So, as of last Friday, I’ve left EA.
I greatly enjoyed most of my time there, working with incredibly talented people like Doug Church, Randy Smith, Jeff Lander, and the whole amazing team they assembled. Yet the chaos, layoffs, and project cancellations of the past few months have been too much for me to take.
As I went around talking to folks to see what other work was available, I slowly came to realize even the projects that I might have found some nugget of interesting-ness in, earlier in my career, no longer did anything for me. They no longer aroused that same flurry of creative ideas that I know drives me all the way through to complete the product. I just felt I really needed to be captain of my own destiny for a while.
So, I’ve got a couple game ideas, and a few weeks before I do anything else to get them started. I’m going to be pursuing some contract work to pay the bills, like helping Dave Mark at Intrinsical Algorithm with some AI consulting.Â
I’m going to attempt to finish at least one of the games even if I’m full time contracting – one of the demotivating factors working on something in your spare time while at a big company is that they typically own all your work. It’s funny how just formalizing the relationship between studio & worker such that it is clear I am working on someone else’s game, and afforded all the rights implied, can feel incredibly freeing. I’m also talking to a handful of promising startups, so it’s possible I’ll be someone else’s employee again, but we’ll see.
Regardless, moving forward I’ve decided on two things I will insist on in formal work agreements to:
- I own the work I do in my spare time, or I own a piece of the profit from the game.

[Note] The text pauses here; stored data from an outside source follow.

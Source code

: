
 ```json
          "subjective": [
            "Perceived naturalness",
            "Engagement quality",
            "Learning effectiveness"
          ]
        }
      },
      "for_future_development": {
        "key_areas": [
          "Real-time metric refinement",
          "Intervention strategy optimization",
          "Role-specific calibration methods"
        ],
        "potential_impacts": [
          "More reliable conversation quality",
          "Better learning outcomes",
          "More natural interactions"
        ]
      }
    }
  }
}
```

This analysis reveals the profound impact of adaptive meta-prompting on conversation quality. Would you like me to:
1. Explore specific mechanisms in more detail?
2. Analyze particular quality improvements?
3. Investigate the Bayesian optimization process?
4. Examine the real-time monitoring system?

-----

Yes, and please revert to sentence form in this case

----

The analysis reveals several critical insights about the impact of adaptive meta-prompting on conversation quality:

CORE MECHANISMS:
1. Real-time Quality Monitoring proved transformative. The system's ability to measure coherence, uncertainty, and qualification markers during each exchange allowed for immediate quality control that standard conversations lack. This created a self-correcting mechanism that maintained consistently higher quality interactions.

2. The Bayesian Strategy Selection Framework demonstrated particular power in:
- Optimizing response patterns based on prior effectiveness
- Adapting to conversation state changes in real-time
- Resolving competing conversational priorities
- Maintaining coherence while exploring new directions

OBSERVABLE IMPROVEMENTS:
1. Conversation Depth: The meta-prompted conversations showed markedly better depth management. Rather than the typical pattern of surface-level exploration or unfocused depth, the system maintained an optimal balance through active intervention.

I refuse to give up the former without getting the latter.
- Any contract will include a very simple crediting requirement for work done. I’m not sure yet how this would fly with an employment agreement, but I think it’ll be easy to get for a contracting agreement.
Batting around a few game ideas, but there are two at the top of the list currently. The main requirements are that they deal with at least one issue I talk about on the blog, can take a short timeframe to make (2-5 months or so), and allow for a distinctive art style:
- A top down game set in the streets of Tehran during the election riots. It’s not about the politics directly per se, you play a parent looking for their lost child. So some stealth, a little bit of combat, and some hand-holding Ico-esque mechanics.Â
- An emergent narrative experiment, for a lack of a better description we’ll call an adventure/RTS hybrid. It takes place in a SoCal diner.
While I leave behind a host of talented, great people at EALA, I know for me, for the foreseeable future, smaller is better.